Um renascimento difícil, que precisou acertar as contas com dois
cadáveres ilustres, a Embrafilme e
a era Collor.
As coisas no Brasil aparecem
muitas vezes com sinais trocados e
foi o jornalista Marcos Augusto
Gonçalves, desta Folha, quem matou a charada.

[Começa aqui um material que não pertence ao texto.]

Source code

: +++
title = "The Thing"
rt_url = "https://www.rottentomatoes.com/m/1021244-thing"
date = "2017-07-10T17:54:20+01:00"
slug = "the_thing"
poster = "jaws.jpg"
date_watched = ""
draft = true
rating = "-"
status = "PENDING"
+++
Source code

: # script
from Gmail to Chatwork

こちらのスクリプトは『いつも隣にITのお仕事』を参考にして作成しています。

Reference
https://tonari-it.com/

``Tieta'', disse ele, é sim um marco nacional, mas não por inaugurar uma nova era em nosso cinema, e sim porque fecha, com quase
20 anos de atraso, o ciclo pós-cinemanovista dos anos 70, que pretendeu assimilar alguns avanços
estéticos e formais do cinema novo
às malhas do mercado.
Ocorre que o Brasil da era FHC
não é mais o país da era Geisel, embora tenha gente imitando o papel
que Glauber Rocha fez naquela
época, quando aderiu ao ``líder
modernizante'' depois de ter posto
os cinco dedos na ferida da alma
nacional com ``Terra em Transe''.
O país hoje pede novos espelhos,
e ``Tieta'' de Cacá diegues, disse
Marcos Augusto, nos oferece um
retrovisor. A imagem é imbatível.
Isso não significa que seja um filme ruim. Cacá Diegues traduz
com muito talento o Brasil lírico,
doce, excessivo, ondulado, repleto
cheiros primitivos, cores sanguíneas e volúpia sexual que povoa
toda a obra de Jorge Amado.
Há, além disso, Marília Pêra provando mais uma vez sua excelência como atriz, há a trilha lindíssima de Caetano e Jacques Morelenbaum, há Claudia Abreu confirmando seu talento, há, por fim, a
plasticidade de uma Bahia utópica,
mítica, que parece estar além do
bem e do mal, como Sonia Braga.
Diegues conseguiu um filme,
como ele disse, ``contra a cultura
masculina da brutalidade (...) em
que se celebre uma cultura feminina, como metáfora da delicadeza, do espírito, da finura, da
beleza''.
Isso faz a força e a fragilidade
de ``Tieta'', que é um filme afirmativo demais, contente demais,
demasiadamente a favor da maré. Falta-lhe, numa palavra,
aquela negatividade, aquela gota
de veneno, sem as quais não existem grandes obras. Gostar ou
não de ``Tieta'' não é uma questão de gosto, mas de bem-estar
ou mal-estar na civilização brasileira. Fora isso, o filme é muito
agradável de se ver.
Filme: Tieta
Produção: Brasil, 1996
Direção: Cacá Diegues
Com: Sonia Braga, Marília Pêra
Lançamento: Columbia
(011/5505-3836)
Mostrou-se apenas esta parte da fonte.